* [Work request]: For the entries below, repeat exactly each line starting with the one that contains "-14.22 | Gnøffe, Leakz, PR1mE, sL1m3, Vster |" and going on through the one that contains "-17.93 | Gnøffe, Leakz, PR1mE, sL1m3, Vster |", and no others.

.....

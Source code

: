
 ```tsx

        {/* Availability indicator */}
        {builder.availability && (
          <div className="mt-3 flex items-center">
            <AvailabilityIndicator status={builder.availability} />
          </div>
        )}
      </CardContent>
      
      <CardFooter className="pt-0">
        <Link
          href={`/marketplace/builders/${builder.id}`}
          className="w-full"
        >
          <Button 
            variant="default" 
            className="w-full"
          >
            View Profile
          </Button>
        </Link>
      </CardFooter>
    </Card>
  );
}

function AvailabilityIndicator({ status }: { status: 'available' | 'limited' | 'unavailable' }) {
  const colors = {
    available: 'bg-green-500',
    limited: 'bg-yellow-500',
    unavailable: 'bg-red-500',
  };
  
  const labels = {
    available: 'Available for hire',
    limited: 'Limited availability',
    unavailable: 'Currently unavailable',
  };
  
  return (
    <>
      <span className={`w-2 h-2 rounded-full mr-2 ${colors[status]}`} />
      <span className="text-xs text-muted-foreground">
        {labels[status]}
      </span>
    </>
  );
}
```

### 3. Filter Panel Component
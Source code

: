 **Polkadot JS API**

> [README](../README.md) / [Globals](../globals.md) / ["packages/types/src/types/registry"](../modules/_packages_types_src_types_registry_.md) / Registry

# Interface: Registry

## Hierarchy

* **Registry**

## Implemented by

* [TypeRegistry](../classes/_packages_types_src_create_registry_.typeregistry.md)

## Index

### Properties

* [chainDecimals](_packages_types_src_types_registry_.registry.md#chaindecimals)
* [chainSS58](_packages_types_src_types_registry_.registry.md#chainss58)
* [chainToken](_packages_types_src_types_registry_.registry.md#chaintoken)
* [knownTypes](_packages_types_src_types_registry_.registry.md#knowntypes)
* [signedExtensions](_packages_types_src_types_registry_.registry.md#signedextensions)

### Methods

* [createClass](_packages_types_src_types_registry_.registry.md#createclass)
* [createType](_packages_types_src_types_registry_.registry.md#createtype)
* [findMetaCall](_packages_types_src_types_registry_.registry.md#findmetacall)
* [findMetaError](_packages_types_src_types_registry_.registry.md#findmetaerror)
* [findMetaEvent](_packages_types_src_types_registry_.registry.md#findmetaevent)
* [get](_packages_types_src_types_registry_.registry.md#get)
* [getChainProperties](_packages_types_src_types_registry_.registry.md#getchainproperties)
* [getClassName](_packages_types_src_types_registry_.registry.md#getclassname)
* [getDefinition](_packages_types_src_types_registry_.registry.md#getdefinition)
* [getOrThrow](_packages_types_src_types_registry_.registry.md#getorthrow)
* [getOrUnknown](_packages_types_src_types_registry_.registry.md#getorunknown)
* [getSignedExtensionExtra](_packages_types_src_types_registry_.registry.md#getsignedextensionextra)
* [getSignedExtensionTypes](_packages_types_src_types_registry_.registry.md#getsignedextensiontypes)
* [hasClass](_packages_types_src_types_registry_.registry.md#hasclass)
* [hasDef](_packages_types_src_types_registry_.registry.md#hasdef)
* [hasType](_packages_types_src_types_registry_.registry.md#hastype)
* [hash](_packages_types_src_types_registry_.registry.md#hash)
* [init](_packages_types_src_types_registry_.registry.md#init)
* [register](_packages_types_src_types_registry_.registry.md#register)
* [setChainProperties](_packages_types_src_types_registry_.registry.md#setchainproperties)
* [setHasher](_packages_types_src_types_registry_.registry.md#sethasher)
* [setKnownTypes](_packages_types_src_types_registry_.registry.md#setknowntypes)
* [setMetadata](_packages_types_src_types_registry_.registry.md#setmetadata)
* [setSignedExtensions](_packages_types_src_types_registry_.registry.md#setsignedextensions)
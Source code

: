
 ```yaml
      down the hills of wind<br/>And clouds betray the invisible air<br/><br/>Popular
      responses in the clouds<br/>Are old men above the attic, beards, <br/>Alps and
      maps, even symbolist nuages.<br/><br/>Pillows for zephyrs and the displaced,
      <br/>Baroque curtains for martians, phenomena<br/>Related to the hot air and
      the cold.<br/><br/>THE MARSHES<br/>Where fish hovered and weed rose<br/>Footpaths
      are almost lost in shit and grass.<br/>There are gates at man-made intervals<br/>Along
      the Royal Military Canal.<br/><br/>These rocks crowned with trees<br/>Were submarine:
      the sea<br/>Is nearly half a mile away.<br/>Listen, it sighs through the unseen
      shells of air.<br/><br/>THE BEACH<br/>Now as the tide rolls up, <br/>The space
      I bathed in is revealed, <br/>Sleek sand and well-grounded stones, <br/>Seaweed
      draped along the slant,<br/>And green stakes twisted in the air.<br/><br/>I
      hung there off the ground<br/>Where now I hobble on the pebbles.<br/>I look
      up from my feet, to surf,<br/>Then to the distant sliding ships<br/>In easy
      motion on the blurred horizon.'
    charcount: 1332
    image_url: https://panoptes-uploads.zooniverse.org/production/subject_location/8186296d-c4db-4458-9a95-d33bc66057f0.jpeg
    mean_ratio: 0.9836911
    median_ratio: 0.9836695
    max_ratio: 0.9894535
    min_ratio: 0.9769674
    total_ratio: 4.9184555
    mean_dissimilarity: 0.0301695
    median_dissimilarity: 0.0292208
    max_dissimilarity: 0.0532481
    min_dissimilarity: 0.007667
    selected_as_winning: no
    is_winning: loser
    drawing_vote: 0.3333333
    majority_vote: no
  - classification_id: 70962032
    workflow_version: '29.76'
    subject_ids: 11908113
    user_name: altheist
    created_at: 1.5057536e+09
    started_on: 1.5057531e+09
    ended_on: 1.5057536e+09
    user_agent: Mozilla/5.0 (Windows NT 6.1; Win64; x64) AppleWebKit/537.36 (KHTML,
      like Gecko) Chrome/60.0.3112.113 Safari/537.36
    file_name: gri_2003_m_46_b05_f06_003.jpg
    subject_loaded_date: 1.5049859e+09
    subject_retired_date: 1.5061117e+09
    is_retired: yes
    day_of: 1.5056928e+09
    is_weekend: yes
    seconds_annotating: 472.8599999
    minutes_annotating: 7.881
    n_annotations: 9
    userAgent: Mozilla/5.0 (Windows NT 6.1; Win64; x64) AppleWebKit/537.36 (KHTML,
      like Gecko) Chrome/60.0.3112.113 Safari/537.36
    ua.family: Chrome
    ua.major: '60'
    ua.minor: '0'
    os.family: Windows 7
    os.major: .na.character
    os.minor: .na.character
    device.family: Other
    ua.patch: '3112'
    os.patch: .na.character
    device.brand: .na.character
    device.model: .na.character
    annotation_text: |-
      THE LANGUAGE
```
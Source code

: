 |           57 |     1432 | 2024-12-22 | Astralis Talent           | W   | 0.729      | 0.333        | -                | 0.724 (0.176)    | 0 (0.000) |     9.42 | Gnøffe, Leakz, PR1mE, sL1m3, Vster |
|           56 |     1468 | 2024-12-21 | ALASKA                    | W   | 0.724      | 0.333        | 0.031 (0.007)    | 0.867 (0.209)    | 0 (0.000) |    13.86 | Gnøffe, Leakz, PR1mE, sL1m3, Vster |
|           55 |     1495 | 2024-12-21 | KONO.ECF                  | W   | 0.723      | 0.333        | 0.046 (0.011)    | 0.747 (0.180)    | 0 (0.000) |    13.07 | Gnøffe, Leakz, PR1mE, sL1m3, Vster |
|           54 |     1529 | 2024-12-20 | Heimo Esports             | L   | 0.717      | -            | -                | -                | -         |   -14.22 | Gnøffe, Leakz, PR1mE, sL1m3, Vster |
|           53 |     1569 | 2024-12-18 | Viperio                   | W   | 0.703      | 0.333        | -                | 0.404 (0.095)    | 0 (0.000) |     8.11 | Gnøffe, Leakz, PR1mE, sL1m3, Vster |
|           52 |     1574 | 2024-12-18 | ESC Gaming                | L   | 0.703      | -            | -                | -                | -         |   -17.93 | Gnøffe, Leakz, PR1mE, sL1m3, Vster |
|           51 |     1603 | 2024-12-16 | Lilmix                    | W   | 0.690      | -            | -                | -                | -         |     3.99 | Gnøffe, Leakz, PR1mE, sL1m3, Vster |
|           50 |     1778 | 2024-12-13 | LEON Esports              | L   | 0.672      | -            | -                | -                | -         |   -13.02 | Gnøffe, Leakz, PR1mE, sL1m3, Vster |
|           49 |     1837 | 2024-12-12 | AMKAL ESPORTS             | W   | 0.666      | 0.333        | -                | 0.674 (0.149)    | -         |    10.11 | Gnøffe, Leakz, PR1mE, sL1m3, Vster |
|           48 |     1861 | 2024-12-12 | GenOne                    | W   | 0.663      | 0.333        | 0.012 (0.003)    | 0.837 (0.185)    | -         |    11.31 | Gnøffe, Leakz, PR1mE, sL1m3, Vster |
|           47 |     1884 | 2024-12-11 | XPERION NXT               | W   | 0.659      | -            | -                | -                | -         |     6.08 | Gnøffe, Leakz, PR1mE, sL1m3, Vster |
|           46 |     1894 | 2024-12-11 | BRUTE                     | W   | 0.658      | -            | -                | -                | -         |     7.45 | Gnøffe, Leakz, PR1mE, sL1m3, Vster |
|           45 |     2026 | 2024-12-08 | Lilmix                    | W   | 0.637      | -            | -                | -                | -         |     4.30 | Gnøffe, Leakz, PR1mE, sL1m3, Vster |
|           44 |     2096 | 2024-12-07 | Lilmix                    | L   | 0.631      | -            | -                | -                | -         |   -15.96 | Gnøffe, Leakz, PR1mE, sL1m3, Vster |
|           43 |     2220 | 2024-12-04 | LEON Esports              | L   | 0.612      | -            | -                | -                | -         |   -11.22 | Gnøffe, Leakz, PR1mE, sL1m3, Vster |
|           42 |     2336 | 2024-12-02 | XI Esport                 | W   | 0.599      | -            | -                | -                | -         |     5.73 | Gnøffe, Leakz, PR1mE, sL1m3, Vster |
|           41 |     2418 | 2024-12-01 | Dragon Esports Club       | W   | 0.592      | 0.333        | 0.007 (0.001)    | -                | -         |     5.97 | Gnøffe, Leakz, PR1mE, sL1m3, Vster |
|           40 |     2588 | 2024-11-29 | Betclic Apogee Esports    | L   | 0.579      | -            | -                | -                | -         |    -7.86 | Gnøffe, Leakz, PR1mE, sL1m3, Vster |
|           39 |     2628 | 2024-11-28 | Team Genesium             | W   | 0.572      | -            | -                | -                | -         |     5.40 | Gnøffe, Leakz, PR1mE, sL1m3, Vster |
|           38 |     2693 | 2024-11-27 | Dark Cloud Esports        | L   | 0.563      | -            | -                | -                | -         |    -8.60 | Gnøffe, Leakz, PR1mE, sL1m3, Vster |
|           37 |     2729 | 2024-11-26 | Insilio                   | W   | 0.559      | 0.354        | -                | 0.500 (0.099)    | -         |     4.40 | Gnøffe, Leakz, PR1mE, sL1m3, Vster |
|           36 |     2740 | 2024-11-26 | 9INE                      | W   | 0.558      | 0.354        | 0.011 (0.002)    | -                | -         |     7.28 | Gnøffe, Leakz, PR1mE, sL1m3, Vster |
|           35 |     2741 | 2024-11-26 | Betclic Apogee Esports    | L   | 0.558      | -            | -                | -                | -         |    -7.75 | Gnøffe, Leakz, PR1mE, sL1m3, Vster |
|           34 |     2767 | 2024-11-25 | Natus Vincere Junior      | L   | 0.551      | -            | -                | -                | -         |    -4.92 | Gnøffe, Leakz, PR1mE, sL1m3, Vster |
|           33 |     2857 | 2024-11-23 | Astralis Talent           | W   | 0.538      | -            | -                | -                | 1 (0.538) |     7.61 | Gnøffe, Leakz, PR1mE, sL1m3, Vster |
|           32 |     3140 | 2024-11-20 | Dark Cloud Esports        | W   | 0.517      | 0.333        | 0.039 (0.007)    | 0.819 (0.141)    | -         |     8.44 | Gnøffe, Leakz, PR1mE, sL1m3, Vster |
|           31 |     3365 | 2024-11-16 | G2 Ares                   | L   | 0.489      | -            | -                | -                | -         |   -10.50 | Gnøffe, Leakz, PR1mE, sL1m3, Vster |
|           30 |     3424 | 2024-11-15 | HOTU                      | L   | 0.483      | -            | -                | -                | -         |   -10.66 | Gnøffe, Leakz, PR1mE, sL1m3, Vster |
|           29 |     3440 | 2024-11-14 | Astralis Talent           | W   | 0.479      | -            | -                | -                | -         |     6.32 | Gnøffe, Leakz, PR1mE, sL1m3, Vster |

.....

* [Worked solution]:
|           54 |     1529 | 2024-12-20 | Heimo Esports             | L   | 0.717      | -            | -                | -                | -         |   -14.22 | Gnøffe, Leakz, PR1mE, sL1m3, Vster |
|           53 |     1569 | 2024-12-18 | Viperio                   | W   | 0.703      | 0.333        | -                | 0.404 (0.095)    | 0 (0.000) |     8.11 | Gnøffe, Leakz, PR1mE, sL1m3, Vster |
|           52 |     1574 | 2024-12-18 | ESC Gaming                | L   | 0.703      | -            | -                | -                | -         |   -17.93 | Gnøffe, Leakz, PR1mE, sL1m3, Vster |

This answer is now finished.